[Stored data]

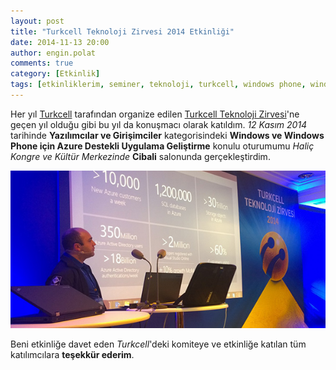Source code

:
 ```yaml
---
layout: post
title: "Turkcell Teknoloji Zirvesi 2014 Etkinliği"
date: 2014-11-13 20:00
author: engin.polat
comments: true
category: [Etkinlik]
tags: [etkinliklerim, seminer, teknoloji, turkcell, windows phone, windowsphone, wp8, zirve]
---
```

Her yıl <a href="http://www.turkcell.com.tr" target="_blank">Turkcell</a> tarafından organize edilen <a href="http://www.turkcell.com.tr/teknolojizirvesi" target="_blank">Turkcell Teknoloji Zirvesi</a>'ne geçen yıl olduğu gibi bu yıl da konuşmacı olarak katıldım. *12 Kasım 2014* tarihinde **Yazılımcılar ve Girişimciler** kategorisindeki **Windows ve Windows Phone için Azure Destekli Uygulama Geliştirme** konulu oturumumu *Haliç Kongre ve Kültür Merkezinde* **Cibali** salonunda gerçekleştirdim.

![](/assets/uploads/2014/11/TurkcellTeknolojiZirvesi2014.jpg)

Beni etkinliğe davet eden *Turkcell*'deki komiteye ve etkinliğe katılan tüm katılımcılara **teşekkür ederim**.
---
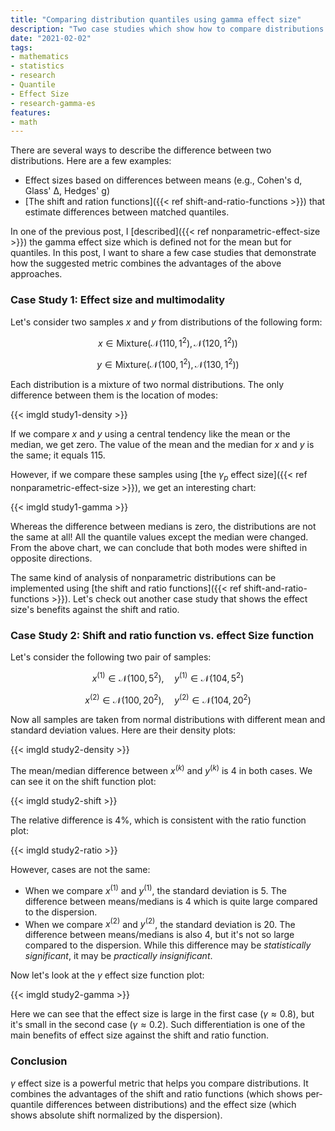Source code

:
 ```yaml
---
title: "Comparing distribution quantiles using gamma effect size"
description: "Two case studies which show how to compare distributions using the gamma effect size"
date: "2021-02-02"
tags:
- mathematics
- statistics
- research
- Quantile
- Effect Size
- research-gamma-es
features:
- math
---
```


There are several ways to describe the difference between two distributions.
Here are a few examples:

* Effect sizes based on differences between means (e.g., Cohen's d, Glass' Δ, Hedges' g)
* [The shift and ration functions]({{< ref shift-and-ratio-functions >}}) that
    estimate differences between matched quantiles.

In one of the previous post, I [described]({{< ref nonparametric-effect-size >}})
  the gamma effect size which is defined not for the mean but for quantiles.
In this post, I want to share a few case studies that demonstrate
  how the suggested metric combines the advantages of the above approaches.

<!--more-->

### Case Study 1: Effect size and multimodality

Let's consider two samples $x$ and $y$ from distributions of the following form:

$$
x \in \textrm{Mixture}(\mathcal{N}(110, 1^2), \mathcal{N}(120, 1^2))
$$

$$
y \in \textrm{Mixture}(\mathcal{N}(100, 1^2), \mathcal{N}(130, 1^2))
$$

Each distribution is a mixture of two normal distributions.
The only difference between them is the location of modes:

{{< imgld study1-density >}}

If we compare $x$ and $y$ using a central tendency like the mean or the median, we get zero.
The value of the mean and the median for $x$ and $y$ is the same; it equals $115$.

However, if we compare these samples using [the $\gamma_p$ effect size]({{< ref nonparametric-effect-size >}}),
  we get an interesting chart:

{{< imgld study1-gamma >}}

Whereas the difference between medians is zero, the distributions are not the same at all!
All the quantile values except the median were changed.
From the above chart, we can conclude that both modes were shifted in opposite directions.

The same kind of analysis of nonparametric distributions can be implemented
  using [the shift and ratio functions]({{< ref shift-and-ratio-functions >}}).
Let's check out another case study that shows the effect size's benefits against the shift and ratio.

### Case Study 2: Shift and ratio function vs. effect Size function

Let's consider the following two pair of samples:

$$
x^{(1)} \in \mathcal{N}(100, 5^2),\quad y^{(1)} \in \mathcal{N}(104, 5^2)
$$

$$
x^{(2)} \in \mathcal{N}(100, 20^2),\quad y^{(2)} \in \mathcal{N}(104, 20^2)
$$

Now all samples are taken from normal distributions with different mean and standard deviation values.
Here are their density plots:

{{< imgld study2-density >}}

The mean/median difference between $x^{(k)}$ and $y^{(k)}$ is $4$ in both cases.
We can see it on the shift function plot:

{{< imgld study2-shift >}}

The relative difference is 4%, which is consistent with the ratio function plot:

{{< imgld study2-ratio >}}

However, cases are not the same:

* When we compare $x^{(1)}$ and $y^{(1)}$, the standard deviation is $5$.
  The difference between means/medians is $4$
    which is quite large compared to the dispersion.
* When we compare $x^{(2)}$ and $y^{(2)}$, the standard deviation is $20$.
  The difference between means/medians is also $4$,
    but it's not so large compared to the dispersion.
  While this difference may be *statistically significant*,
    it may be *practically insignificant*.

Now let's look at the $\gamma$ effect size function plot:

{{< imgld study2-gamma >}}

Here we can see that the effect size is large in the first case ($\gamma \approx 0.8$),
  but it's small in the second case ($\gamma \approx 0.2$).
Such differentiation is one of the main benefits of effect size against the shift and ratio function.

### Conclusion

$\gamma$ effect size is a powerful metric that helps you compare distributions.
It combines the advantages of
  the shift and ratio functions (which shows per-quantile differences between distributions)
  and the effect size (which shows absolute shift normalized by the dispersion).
...
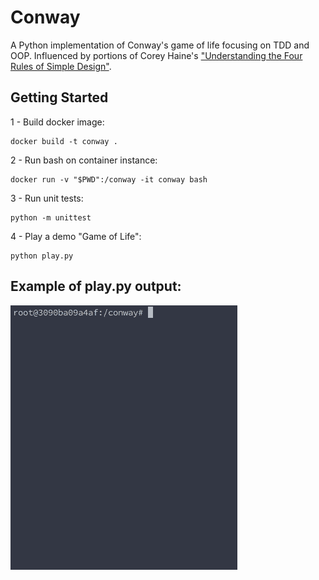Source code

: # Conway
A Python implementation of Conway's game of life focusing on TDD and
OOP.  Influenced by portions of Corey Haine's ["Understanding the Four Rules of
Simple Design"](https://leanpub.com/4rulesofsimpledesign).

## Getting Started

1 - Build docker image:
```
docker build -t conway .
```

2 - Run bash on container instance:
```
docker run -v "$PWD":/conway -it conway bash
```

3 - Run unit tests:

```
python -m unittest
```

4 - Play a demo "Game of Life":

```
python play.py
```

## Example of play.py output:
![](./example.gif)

_TASK OBJECTIVE_
Scan the data above for the word "chart", then copy every line that holds it.

_WORKED SOLUTION_
  we get an interesting chart:
From the above chart, we can conclude that both modes were shifted in opposite directions.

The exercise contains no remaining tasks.